(Beginning of Provided information)
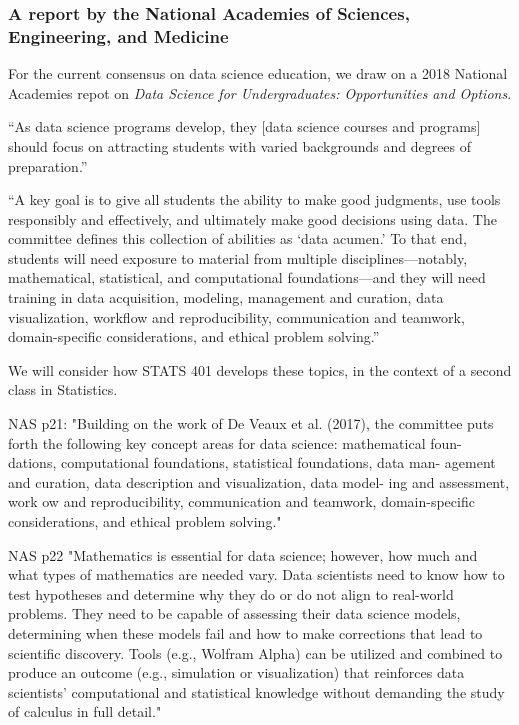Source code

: \documentclass{beamer}
\begin{document}
\begin{frame}
\frametitle{A report by the National Academies of Sciences, Engineering, and Medicine}


\begin{myitemize}
\item For the current consensus on data science education, we draw on a 2018 National Academies repot on {\em  Data Science for Undergraduates: Opportunities and Options}.
  
\item ``As data science programs develop, they [data science courses and programs] should focus on attracting students with varied backgrounds and degrees of preparation.''

\item ``A key goal is to give all students the ability to make good judgments, use tools responsibly and effectively, and ultimately make good decisions using data. The committee defines this collection of abilities as `data acumen.' To that end, students will need exposure to material from multiple disciplines---notably, mathematical, statistical, and computational foundations---and they will need training in data acquisition, modeling, management and curation, data visualization, workflow and reproducibility, communication and teamwork, domain-specific considerations, and ethical problem solving.''

\item We will consider how STATS 401 develops these topics, in the context of a second class in Statistics.

\end{myitemize}
\end{frame}

NAS p21:
"Building on the work of De Veaux et al. (2017), the committee puts forth the following key concept areas for data science: mathematical foun- dations, computational foundations, statistical foundations, data man- agement and curation, data description and visualization, data model- ing and assessment, work ow and reproducibility, communication and teamwork, domain-specific considerations, and ethical problem solving."

NAS p22
"Mathematics is essential for data science; however, how much and what types of mathematics are needed vary. Data scientists need to know how to test hypotheses and determine why they do or do not align to real-world problems. They need to be capable of assessing their data science models, determining when these models fail and how to make corrections that lead to scientific discovery. Tools (e.g., Wolfram Alpha) can be utilized and combined to produce an outcome (e.g., simulation or visualization) that reinforces data scientists’ computational and statistical knowledge without demanding the study of calculus in full detail."
\end{document}
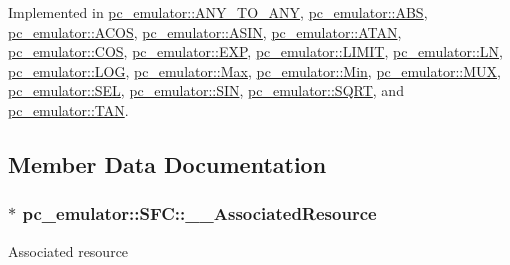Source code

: Implemented in \hyperlink{classpc__emulator_1_1ANY__TO__ANY_abd6bf0496fa8d85b7194024b5462a0af}{pc\+\_\+emulator\+::\+A\+N\+Y\+\_\+\+T\+O\+\_\+\+A\+NY}, \hyperlink{classpc__emulator_1_1ABS_ac17315794160f617479e033609ed5f7c}{pc\+\_\+emulator\+::\+A\+BS}, \hyperlink{classpc__emulator_1_1ACOS_ab1011f059918ccb28c9309f18b01cb32}{pc\+\_\+emulator\+::\+A\+C\+OS}, \hyperlink{classpc__emulator_1_1ASIN_aa2c2e179a0d54f6cf2754c7ac4c36d62}{pc\+\_\+emulator\+::\+A\+S\+IN}, \hyperlink{classpc__emulator_1_1ATAN_a67a62838992aa4ccca28250a8f5b9a81}{pc\+\_\+emulator\+::\+A\+T\+AN}, \hyperlink{classpc__emulator_1_1COS_a66dc96f691d55d42fa20c55a5ed71a4f}{pc\+\_\+emulator\+::\+C\+OS}, \hyperlink{classpc__emulator_1_1EXP_aa5a73e7f83ab1b8c692d8a40c634f967}{pc\+\_\+emulator\+::\+E\+XP}, \hyperlink{classpc__emulator_1_1LIMIT_af8015be356d3994def6ee0bf67984bb3}{pc\+\_\+emulator\+::\+L\+I\+M\+IT}, \hyperlink{classpc__emulator_1_1LN_ae132a2caf03e39d1984a3b4e9f7be374}{pc\+\_\+emulator\+::\+LN}, \hyperlink{classpc__emulator_1_1LOG_a47e1208a029c4f2c086e0cdc0ac8e215}{pc\+\_\+emulator\+::\+L\+OG}, \hyperlink{classpc__emulator_1_1Max_a69f272b0595cb79620251b28a9711b74}{pc\+\_\+emulator\+::\+Max}, \hyperlink{classpc__emulator_1_1Min_a514862be9783380e78e8079cae70dd04}{pc\+\_\+emulator\+::\+Min}, \hyperlink{classpc__emulator_1_1MUX_abae7cc0b591d2605033ce0aece5d291f}{pc\+\_\+emulator\+::\+M\+UX}, \hyperlink{classpc__emulator_1_1SEL_a59af58bd0cba07f2ccbc35c5187e2bd6}{pc\+\_\+emulator\+::\+S\+EL}, \hyperlink{classpc__emulator_1_1SIN_a924d58a3aa229aafd276ff97ae774c2f}{pc\+\_\+emulator\+::\+S\+IN}, \hyperlink{classpc__emulator_1_1SQRT_aeeadaf7985a205f39b22fe544022bd57}{pc\+\_\+emulator\+::\+S\+Q\+RT}, and \hyperlink{classpc__emulator_1_1TAN_aee45e5d1c68b3cf4224dfdd8f8b2070e}{pc\+\_\+emulator\+::\+T\+AN}.



\subsection{Member Data Documentation}
\subsubsection[{\texorpdfstring{\+\_\+\+\_\+\+Associated\+Resource}{__AssociatedResource}}]{$\ast$ pc\+\_\+emulator\+::\+S\+F\+C\+::\+\_\+\+\_\+\+Associated\+Resource}\hypertarget{classpc__emulator_1_1SFC_ae1021fef00752f06a7c6e6641b3e913c}{}\label{classpc__emulator_1_1SFC_ae1021fef00752f06a7c6e6641b3e913c}
Associated resource 
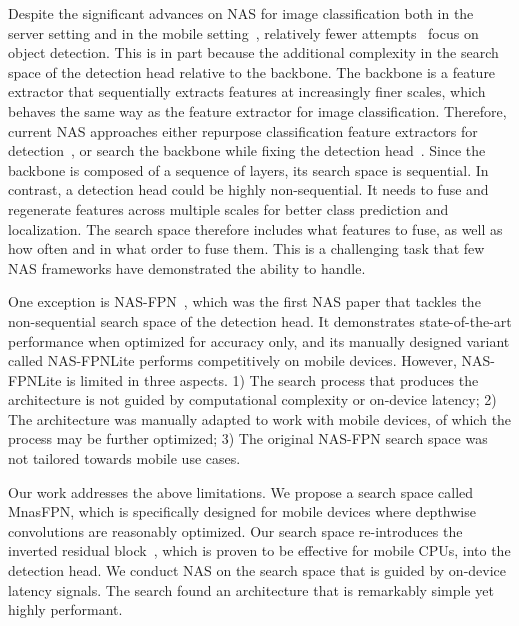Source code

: \documentclass[10pt,twocolumn,letterpaper]{article}
\def\Mnasfpnnospace{MnasFPN}
\begin{document}
Despite the significant advances on NAS for image classification both in the server setting \cite{zoph2016neural, tan2019efficientnet} and in the mobile setting~\cite{tan2019mnasnet, cai2018proxylessnas, howard2019searching, wu2019fbnet, dai2019chamnet}, relatively fewer attempts~\cite{ghiasi2019fpn, chen2019detnas, wang2019nasfcos} focus on object detection. This is in part because the additional complexity in the search space of the detection head relative to the backbone. 
The backbone is a feature extractor that sequentially extracts features at increasingly finer scales, which behaves the same way as the feature extractor for image classification. Therefore, current NAS approaches either repurpose classification feature extractors for detection~\cite{howard2019searching, tan2019mnasnet, tan2019efficientnet}, or search the backbone while fixing the detection head~\cite{chen2019detnas}.
Since the backbone is composed of a sequence of layers, its search space is sequential. In contrast, a detection head could be highly non-sequential. It needs to fuse and regenerate features across multiple scales for better class prediction and localization. The search space therefore includes what features to fuse, as well as how often and in what order to fuse them. This is a challenging task that few NAS frameworks have demonstrated the ability to handle.

One exception is NAS-FPN~\cite{ghiasi2019fpn}, which was the first NAS paper that tackles the non-sequential search space of the detection head. It demonstrates state-of-the-art performance when optimized for accuracy only, and its manually designed variant called NAS-FPNLite performs competitively on mobile devices. However, NAS-FPNLite is limited in three aspects. 1) The search process that produces the architecture is not guided by computational complexity or on-device latency; 2) The architecture was manually adapted to work with mobile devices, of which the process may be further optimized; 3) The original NAS-FPN search space was not tailored towards mobile use cases. 

Our work addresses the above limitations. We propose a search space called \Mnasfpnnospace, which is specifically designed for mobile devices where depthwise convolutions are reasonably optimized. Our search space re-introduces the inverted residual block~\cite{sandler2018mobilenetv2}, which is proven to be effective for mobile CPUs, into the detection head. We conduct NAS on the search space that is guided by on-device latency signals. The search found an architecture that is remarkably simple yet highly performant.
\end{document}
(End of Provided information)
● **Work item**
Looking at the records above, which lines contain "reproducibility"? Copy those lines.

● **Exercise output**
\item ``A key goal is to give all students the ability to make good judgments, use tools responsibly and effectively, and ultimately make good decisions using data. The committee defines this collection of abilities as `data acumen.' To that end, students will need exposure to material from multiple disciplines---notably, mathematical, statistical, and computational foundations---and they will need training in data acquisition, modeling, management and curation, data visualization, workflow and reproducibility, communication and teamwork, domain-specific considerations, and ethical problem solving.''
"Building on the work of De Veaux et al. (2017), the committee puts forth the following key concept areas for data science: mathematical foun- dations, computational foundations, statistical foundations, data man- agement and curation, data description and visualization, data model- ing and assessment, work ow and reproducibility, communication and teamwork, domain-specific considerations, and ethical problem solving."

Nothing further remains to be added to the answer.